Не получается вспомнить, что было сначала: взгляд на четырнадцать пуантовых названий и мысль о том, что это прекрасно, но убойно скучно, или все же местами навязчивое восхваление козы из «Эсмеральды». Второе обстоятельство слегка настораживало. САТОБ выглядит как настоящая крепкая русская балетная компания, танцует обязательный набор («Лебединое», «Спящая», «Щелкунчик», «Баядерка»), однако своим основным достижением считает, похоже, сотрудничество с парнокопытным. В общем, ожидание «Эсмеральды» было мутным и тревожным.
Обалеченная история цыганки оказалась не плоха и не слишком хороша: часть труппы танцевать умеет и делает это если не с блеском, то с уверенностью и основательностью, часть безбожно мажет (вечное это «взмахнула Василиса рукавом», только не им, а ногой — куда-то примерно, лишь обозначая, что хотели сделать) или обидно, в волнении или из-за непривычной сцены, поскальзывается или неточно приземляется. И можно было бы об этом вечере вспоминать, а можно нет, если бы не приехала в Москву в заглавной партии балерина Овчинникова.

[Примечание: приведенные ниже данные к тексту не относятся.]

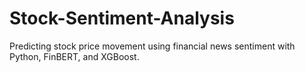 # Stock-Sentiment-Analysis
Predicting stock price movement using financial news sentiment with Python, FinBERT, and XGBoost.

Она и в первом акте казалась хорошим выбором: быстрая, легко отыгрывающая пантомимные сцены с Гренгуаром, дразнящая поклонника. Да еще и танцующая самозабвенно: и как того требует партия, и, кажется, сама (автор не хочет гадать на кофейной гуще, приписывать артистке какие-либо мысли/чувства и выразится аккуратно: Ксения выглядит как танцовщица, которой интересна исполняемая задача). Во втором — в дворцовом па-де-сис имени Вирджинии Цукки — на глазах выросла еще больше. Резвушка-скакушка оказалась способна убедительно страдать, демонстрировать целую палитру печалей. Может, это ощущение слишком благостного зрителя, но самарская Эсмеральда-Овчинникова будто бы участвовала в сцене с параллельным монтажом: тело выводило па, как и положено приглашенной на праздник к высоким господам, а лицо отражало душевные бури и жило собственной, отдельной жизнью.

Третий же акт — ожидание казни — показал, что в самарскую компанию как-то попала артистка, которой бы танцевать больше и разнообразнее, чем бесконечные редакции Петипа. Даже столичные примы побаиваются показаться некрасивыми, а Овчинникова, которая танцевала обреченную цыганку так, будто ее придумал не Мариус Иванович, а кто-то ныне живущий — может, Матс Эк? — смотрелась среди крепкой, но скучной самарской труппы залетной птицей. Вокруг честные коллеги честно (или не до конца) выполняют задачи классического спектакля. Овчинникова же как вышла — сгорбленная (если бы чувство вкуса разрешало автору пользоваться курсивом, он бы тут был) — так до самого финала, до объявления о помиловании стекала плечами вниз. Такая «небалетная» осанка, встрявшая в царство классики с ее идеальным, идеализированным телом, оправданная, поддержанная актерски, примененная по назначению. Вокруг все с попыткой XIX века, а солистка внезапно из XX.
После спектакля был разговор с людьми, знающими труппу, фраза «ей бы что-то сюжетное и более позднее потанцевать, жаль, что сложно, была бы хороша», ответ «она незаменимая Анюта». Васильевский балет, одно из немногих не старинно-редакционных названий в репертуаре САТОБ. Видимо, это он (или более ранний, неведомый опыт?) и проглядывал сквозь чужую хореографию. Подсвечивал ее, невольно подсказывал, каким можно увидеть XIX век.

Меня это совершенно заворожило. Год Петипа, реконструировать или нет, расшифровывать нотацию или она все равно не помощник, обманет, заведет в мертвые музейные дебри, перепридумывать или бросить и сочинить свое на тот же сюжет. А тут приходит такой простой, такой наивный ответ. Танцы — оставить. Пантомиму — разучить. Ноги — натренировать. Но не делать вид, что на дворе бог знает какой давний год или ничегошеньки за почти двести лет не изменилось.
1
Строго говоря, Жюля Перро — Мариуса Петипа, но Бурлака обычно упоминает петербургские спектакли как ориентир, так что будем считать, что он соотносится именно с версиями Петипа.